» **PROBLEM DESCRIPTION**
Retype the records below exactly as given, but only from the first line through the line with "We allow vector-valued", and without the pictures.

Saved data entries
------------------------------
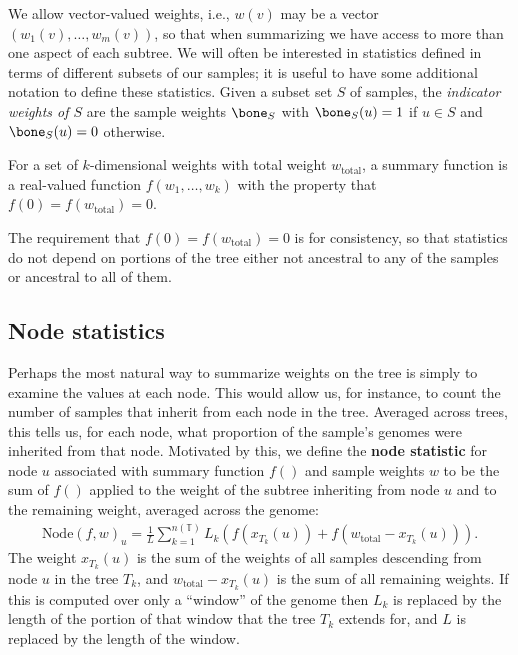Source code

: \documentclass{article}
\newcommand{\node}{\mbox{Node}} %
\newcommand{\treeseq}{\mathbb{T}} %
\newcommand{\iw}{w} %
\newcommand{\tiw}{w_\text{total}} %
\newcommand{\nw}{x} %
\begin{document}
We allow vector-valued weights,
i.e., $\iw(v)$ may be a vector $(\iw_1(v), \ldots, \iw_m(v))$,
so that when summarizing we have access to more than one aspect of each subtree.
We will often be interested in statistics defined in terms of different subsets of our samples;
it is useful to have some additional notation to define these statistics.
Given a subset set $S$ of samples,
the \emph{indicator weights of $S$} are the sample weights $\bone_S$ with
$\bone_S(u) = 1$ if $u \in S$ and $\bone_S(u) = 0$ otherwise.

\begin{definition}
    For a set of $k$-dimensional weights with total weight $\tiw$,
    a summary function is a real-valued function $f(w_1, \ldots, w_k)$
    with the property that $f(0) = f(\tiw) = 0$.
\end{definition}

The requirement that $f(0) = f(\tiw) = 0$ is for consistency,
so that statistics do not depend on portions of the tree either not ancestral to any of the samples or ancestral to all
of them.



\subsection*{Node statistics}

Perhaps the most natural way to summarize weights on the tree
is simply to examine the values at each node.
This would allow us, for instance, to
count the number of samples that inherit from each node in the tree.
Averaged across trees,
this tells us, for each node, what proportion of the sample's genomes were inherited from that node.
Motivated by this, we define the
\textbf{node statistic} for node $u$
associated with summary function $f()$ and sample weights $\iw$
to be the sum of $f()$ applied to the weight of the subtree inheriting from node $u$
and to the remaining weight,
averaged across the genome:
\begin{align}
    \node(f, \iw)_u
    =
    \frac{1}{L} \sum_{k=1}^{n(\treeseq)} L_k \left( f(\nw_{T_k}(u)) + f(\tiw - \nw_{T_k}(u)) \right).
\end{align}
The weight $\nw_{T_k}(u)$ is the sum of the weights of all samples descending from node $u$
in the tree $T_k$,
and $\tiw - \nw_{T_k}(u)$ is the sum of all remaining weights.
If this is computed over only a ``window'' of the genome
then $L_k$ is replaced by the length of the portion of that window that the tree $T_k$ extends for,
and $L$ is replaced by the length of the window.
\end{document}
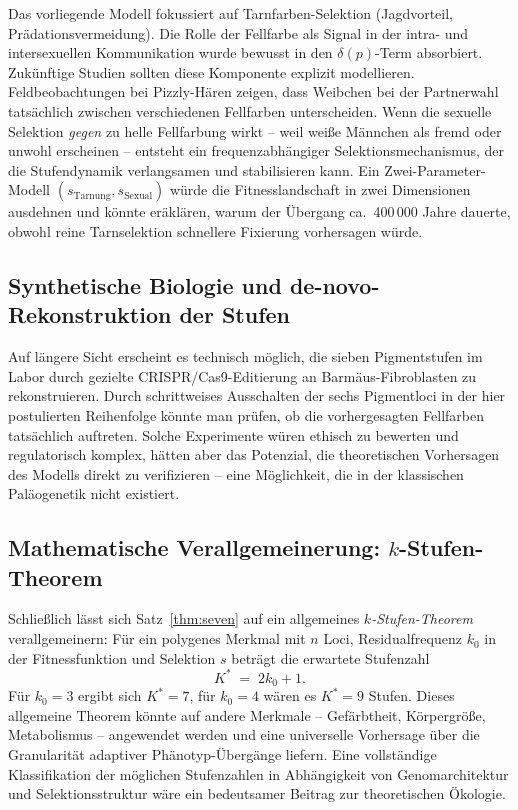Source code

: ﻿\documentclass[12pt,a4paper]{article}
\theoremstyle{remark}
\begin{document}
Das vorliegende Modell fokussiert auf Tarnfarben-Selektion (Jagdvorteil,
Pr\"{a}dationsvermeidung). Die Rolle der Fellfarbe als Signal in der
intra- und intersexuellen Kommunikation wurde bewusst in den
$\delta(p)$-Term absorbiert. Zuk\"{u}nftige Studien sollten diese
Komponente explizit modellieren. Feldbeobachtungen bei Pizzly-H\"{a}ren
zeigen, dass Weibchen bei der Partnerwahl tats\"{a}chlich zwischen
verschiedenen Fellfarben unterscheiden. Wenn die sexuelle Selektion
\emph{gegen} zu helle Fellfarbung wirkt -- weil wei\ss{}e M\"{a}nnchen
als fremd oder unwohl erscheinen -- entsteht ein frequenzabh\"{a}ngiger
Selektionsmechanismus, der die Stufendynamik verlangsamen und stabilisieren
kann. Ein Zwei-Parameter-Modell $(s_{\text{Tarnung}}, s_{\text{Sexual}})$
w\"{u}rde die Fitnesslandschaft in zwei Dimensionen ausdehnen und k\"{o}nnte
er\"{a}kl\"{a}ren, warum der \"{U}bergang ca.~400\,000 Jahre dauerte,
obwohl reine Tarnselektion schnellere Fixierung vorhersagen w\"{u}rde.

\subsection{Synthetische Biologie und de-novo-Rekonstruktion der Stufen}

Auf l\"{a}ngere Sicht erscheint es technisch m\"{o}glich, die sieben Pigmentstufen
im Labor durch gezielte CRISPR/Cas9-Editierung an Barm\"{a}us-Fibroblasten
zu rekonstruieren. Durch schrittweises Ausschalten der sechs Pigmentloci
in der hier postulierten Reihenfolge k\"{o}nnte man pr\"{u}fen, ob die
vorhergesagten Fellfarben tats\"{a}chlich auftreten. Solche Experimente
w\"{u}ren ethisch zu bewerten und regulatorisch komplex, h\"{a}tten aber
das Potenzial, die theoretischen Vorhersagen des Modells direkt zu
verifizieren -- eine M\"{o}glichkeit, die in der klassischen Pal\"{a}ogenetik
nicht existiert.

\subsection{Mathematische Verallgemeinerung: $k$-Stufen-Theorem}

Schlie\ss{}lich l\"{a}sst sich Satz~\ref{thm:seven} auf ein allgemeines
\emph{$k$-Stufen-Theorem} verallgemeinern: F\"{u}r ein polygenes Merkmal
mit $n$ Loci, Residualfrequenz $k_0$ in der Fitnessfunktion und
Selektion $s$ betr\"{a}gt die erwartete Stufenzahl
\[
  K^* \;=\; 2k_0 + 1.
\]
F\"{u}r $k_0 = 3$ ergibt sich $K^* = 7$, f\"{u}r $k_0 = 4$ w\"{a}ren es
$K^* = 9$ Stufen. Dieses allgemeine Theorem k\"{o}nnte auf andere
Merkmale -- Gef\"{a}rbtheit, K\"{o}rpergr\"{o}\ss{}e, Metabolismus --
angewendet werden und eine universelle Vorhersage \"{u}ber die
Granularit\"{a}t adaptiver Ph\"{a}notyp-\"{U}berg\"{a}nge liefern.
Eine vollst\"{a}ndige Klassifikation der m\"{o}glichen Stufenzahlen
in Abh\"{a}ngigkeit von Genomarchitektur und Selektionsstruktur
w\"{a}re ein bedeutsamer Beitrag zur theoretischen \"{O}kologie.
\end{document}

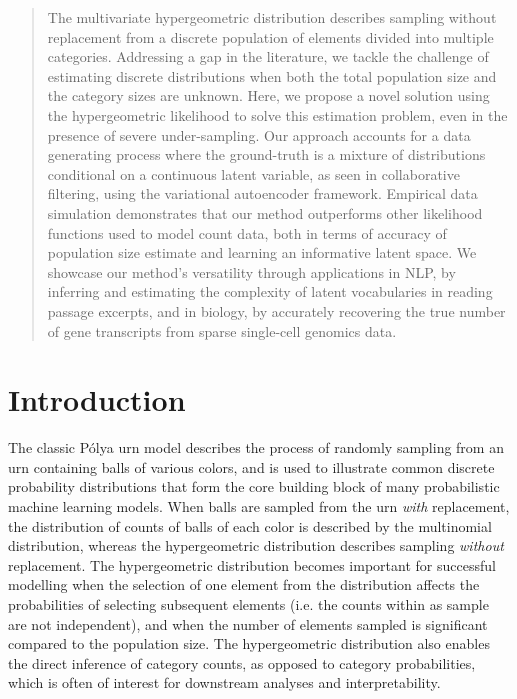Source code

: \documentclass{article}
\theoremstyle{plain}
\theoremstyle{definition}
\theoremstyle{remark}
\begin{document}
\printAffiliationsAndNotice{} %

\begin{abstract}
The multivariate hypergeometric distribution describes sampling without replacement from a discrete population of elements divided into multiple categories.
Addressing a gap in the literature, we tackle the challenge of estimating discrete distributions when both the total population size and the category sizes are unknown.
Here, we propose a novel solution using the hypergeometric likelihood to solve this estimation problem, even in the presence of severe under-sampling.
Our approach accounts for a data generating process where the ground-truth is a mixture of distributions conditional on a continuous latent variable, as seen in collaborative filtering, using the variational autoencoder framework.
Empirical data simulation demonstrates that our method outperforms other likelihood functions used to model count data, both in terms of accuracy of population size estimate and learning an informative latent space.
We showcase our method's versatility through applications in NLP, by inferring and estimating the complexity of latent vocabularies in reading passage excerpts, and in biology, by accurately recovering the true number of gene transcripts from sparse single-cell genomics data.
\end{abstract}

\section{Introduction}
The classic Pólya urn model \citep{eggenberger_uber_1923} describes the process of randomly sampling from an urn containing balls of various colors, and is used to illustrate common discrete probability distributions that form the core building block of many probabilistic machine learning models. When balls are sampled from the urn \textit{with} replacement, the distribution of counts of balls of each color is described by the multinomial distribution, whereas the hypergeometric distribution describes sampling \textit{without} replacement. The hypergeometric distribution becomes important for successful modelling when the selection of one element from the distribution affects the probabilities of selecting subsequent elements (i.e. the counts within as sample are not independent), and when the number of elements sampled is significant compared to the population size. The hypergeometric distribution also enables the direct inference of category counts, as opposed to category probabilities, which is often of interest for downstream analyses and interpretability.
\end{document}
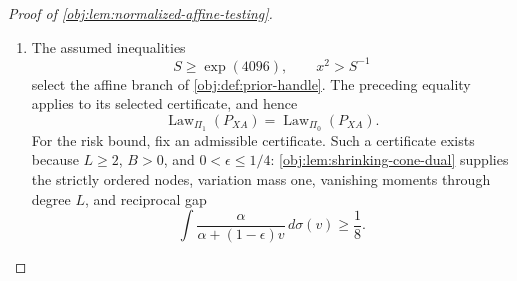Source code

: \documentclass[11pt]{article}
\begin{document}
\begin{proof}[Proof of \cref{obj:lem:normalized-affine-testing}]
\begin{enumerate}
For every \(v\in[0,B]\), the raw arm masses satisfy
\[
\begin{aligned}
S_1(v)+S_0(v)&=b_0+v=w_*(v),\\
S_1(v)-\epsilon w_*(v)&=(1-2\epsilon)v\ge0,\\
(1-\epsilon)w_*(v)-S_1(v)&=(1-2\epsilon)b_0\ge0.
\end{aligned}
\]
Both raw arms are positive. The assigned conditional means belong to \([0,1]\), and summing the raw complete-record table over all atoms gives
\[
p_*+\sum_{j=1}^{K_*}w_*(V_j)=Q.
\]
Division by \(Q\) therefore produces probability tables. Their occupied rare cells satisfy the overlap inequalities above; the reservoir has propensity \(1/2\); and the remaining cells have mass zero. Thus
\[
P_\iota(\boldsymbol\lambda)\in\mathcal M_{d,\epsilon},
\qquad
\iota\in\{0,1\},\quad
\boldsymbol\lambda=((V_j,c_j))_{j=1}^{K_*}\in\Lambda^{K_*},
\]
by \cref{obj:def:model}.

Summing out the outcome coordinate gives, under either hypothesis,
\[
(P_\iota(\boldsymbol\lambda))_{XA}(j,a)=
\begin{cases}
S_a(V_j)/Q,&1\le j\le K_*,\\
p_*/(2Q),&j=K_*+1,\\
0,&j>K_*+1.
\end{cases}
\]
In particular,
\[
(P_1(\boldsymbol\lambda))_{XA}
=(P_0(\boldsymbol\lambda))_{XA}
\quad\text{for every }\boldsymbol\lambda.
\]
Define the common product latent law and its pushforward priors by
\[
\nu_{\mathrm{lat}}=\nu_{\mathrm{cell}}^{\otimes K_*},
\qquad
\Pi_\iota^\sigma=\operatorname{Law}_{\nu_{\mathrm{lat}}}
\bigl(P_\iota(\boldsymbol\lambda)\bigr).
\]
Pushing the pointwise equality through this common latent law yields
\[
\operatorname{Law}_{\Pi_1^\sigma}(P_{XA})
=\operatorname{Law}_{\Pi_0^\sigma}(P_{XA}).
\]

\item
The assumed inequalities
\[
S\ge\exp(4096),\qquad x^2>S^{-1}
\]
select the affine branch of \cref{obj:def:prior-handle}. The preceding equality applies to its selected certificate, and hence
\[
\operatorname{Law}_{\Pi_1}(P_{XA})
=\operatorname{Law}_{\Pi_0}(P_{XA}).
\]
For the risk bound, fix an admissible certificate. Such a certificate exists because \(L\ge2\), \(B>0\), and \(0<\epsilon\le1/4\): \cref{obj:lem:shrinking-cone-dual} supplies the strictly ordered nodes, variation mass one, vanishing moments through degree \(L\), and reciprocal gap
\[
\int\frac{\alpha}{\alpha+(1-\epsilon)v}\,d\sigma(v)\ge\frac18.
\]


\end{enumerate}
\end{proof}
\end{document}
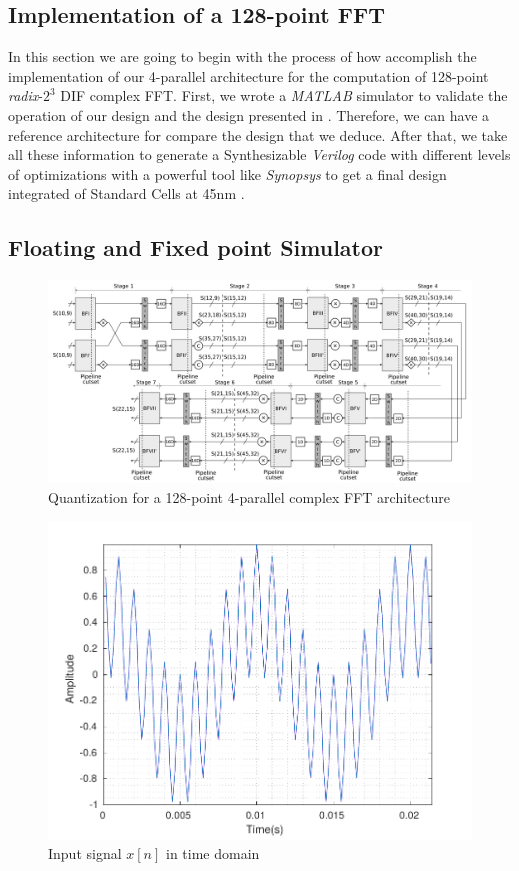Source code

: \documentclass[journal,comsoc]{IEEEtran}
\begin{document}
\subsection{Implementation of a 128-point FFT}
In this section we are going to begin with the process of how accomplish the implementation of our 4-parallel architecture for the computation of 128-point \textit{radix}-$2^3$ DIF complex FFT.
First, we wrote a \textit{MATLAB} simulator to validate the operation of our design and the design presented in \cite{garrido_pipelined_2013,garrido_feedforward_2018}. Therefore, we can have a reference architecture for compare the design that we deduce. After that, we take all these information to generate a Synthesizable \textit{Verilog} code with different levels of optimizations with a powerful tool like \textit{Synopsys} to get a final design integrated of Standard Cells at 45nm \cite{freePdk}.
\subsection{Floating and Fixed point Simulator}
\begin{figure} 
	\centering
	\includegraphics[width=0.95\linewidth]{Diagramas/folding-128-quant-pipe.png}
	\caption{Quantization for a 128-point 4-parallel complex FFT architecture}
	\label{fig:4paralelo128pradix8cuantizacion1}
\end{figure}

\begin{figure} 
	\centering
	\includegraphics[width=0.92\linewidth]{Diagramas/DftInputSignal.pdf}
	\caption{Input signal $x[n]$ in time domain}
	\label{fig:dftinputsignal}
\end{figure}
\end{document}
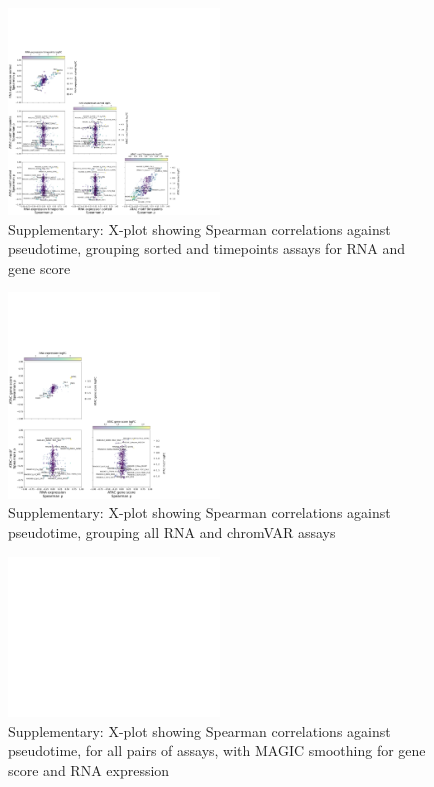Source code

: \documentclass[a4paper]{article}
\begin{document}
\begin{figure}[!htb]
  \centering
  \includegraphics[width=0.5\textwidth]{../figures/hematopoiesis/MKP_40_110_smooth_none_semi_detailed_X_plot.png}
  \caption{Supplementary: X-plot showing Spearman correlations against pseudotime, grouping sorted and timepoints assays for RNA and gene score}
\end{figure}

\begin{figure}[!htb]
  \centering
  \includegraphics[width=0.5\textwidth]{../figures/hematopoiesis/MKP_40_110_smooth_none_grouped_X_plot.png}
  \caption{Supplementary: X-plot showing Spearman correlations against pseudotime, grouping all RNA and chromVAR assays}
\end{figure}


\begin{figure}[!htb]
  \centering
  \includegraphics[width=0.5\textwidth]{../figures/hematopoiesis/MKP_40_110_smooth_magic_detailed_X_plot.png}
  \caption{Supplementary: X-plot showing Spearman correlations against pseudotime, for all pairs of assays, with MAGIC smoothing for gene score and RNA expression}
\end{figure}
\end{document}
------------------------------
» **EXERCISE RESPONSE**
Source code

: \documentclass{article}
\newcommand{\node}{\mbox{Node}} %
\newcommand{\treeseq}{\mathbb{T}} %
\newcommand{\iw}{w} %
\newcommand{\tiw}{w_\text{total}} %
\newcommand{\nw}{x} %
\begin{document}
We allow vector-valued weights,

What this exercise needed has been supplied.